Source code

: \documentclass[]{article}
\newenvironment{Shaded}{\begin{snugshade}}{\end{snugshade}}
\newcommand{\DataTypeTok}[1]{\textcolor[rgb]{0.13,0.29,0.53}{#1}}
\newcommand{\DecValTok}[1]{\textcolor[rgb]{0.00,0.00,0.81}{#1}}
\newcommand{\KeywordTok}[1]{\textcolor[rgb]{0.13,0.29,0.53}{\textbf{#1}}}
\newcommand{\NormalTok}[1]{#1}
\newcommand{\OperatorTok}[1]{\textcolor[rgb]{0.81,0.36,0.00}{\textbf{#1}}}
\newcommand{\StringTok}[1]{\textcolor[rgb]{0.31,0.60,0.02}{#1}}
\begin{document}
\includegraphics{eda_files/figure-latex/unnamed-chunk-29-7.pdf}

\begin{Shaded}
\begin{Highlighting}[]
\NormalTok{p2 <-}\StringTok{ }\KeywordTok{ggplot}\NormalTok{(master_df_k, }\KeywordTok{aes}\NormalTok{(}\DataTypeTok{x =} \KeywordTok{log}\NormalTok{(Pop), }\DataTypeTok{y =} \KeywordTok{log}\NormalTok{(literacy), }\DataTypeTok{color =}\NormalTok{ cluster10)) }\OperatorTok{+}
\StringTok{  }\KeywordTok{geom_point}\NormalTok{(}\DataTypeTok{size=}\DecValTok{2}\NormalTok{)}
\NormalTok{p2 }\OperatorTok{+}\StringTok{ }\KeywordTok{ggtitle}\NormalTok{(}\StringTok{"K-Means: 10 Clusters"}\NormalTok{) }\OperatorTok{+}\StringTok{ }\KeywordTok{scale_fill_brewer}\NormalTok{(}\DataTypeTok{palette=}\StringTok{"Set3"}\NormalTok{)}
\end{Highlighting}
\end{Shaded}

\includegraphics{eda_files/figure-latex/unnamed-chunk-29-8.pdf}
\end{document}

------------------------------------

**PROMPT**
Filter the listing for the word "textcolor" and copy each line that has it.

**TASK ANSWER**
\newcommand{\DataTypeTok}[1]{\textcolor[rgb]{0.13,0.29,0.53}{#1}}
\newcommand{\DecValTok}[1]{\textcolor[rgb]{0.00,0.00,0.81}{#1}}
\newcommand{\KeywordTok}[1]{\textcolor[rgb]{0.13,0.29,0.53}{\textbf{#1}}}
\newcommand{\OperatorTok}[1]{\textcolor[rgb]{0.81,0.36,0.00}{\textbf{#1}}}
\newcommand{\StringTok}[1]{\textcolor[rgb]{0.31,0.60,0.02}{#1}}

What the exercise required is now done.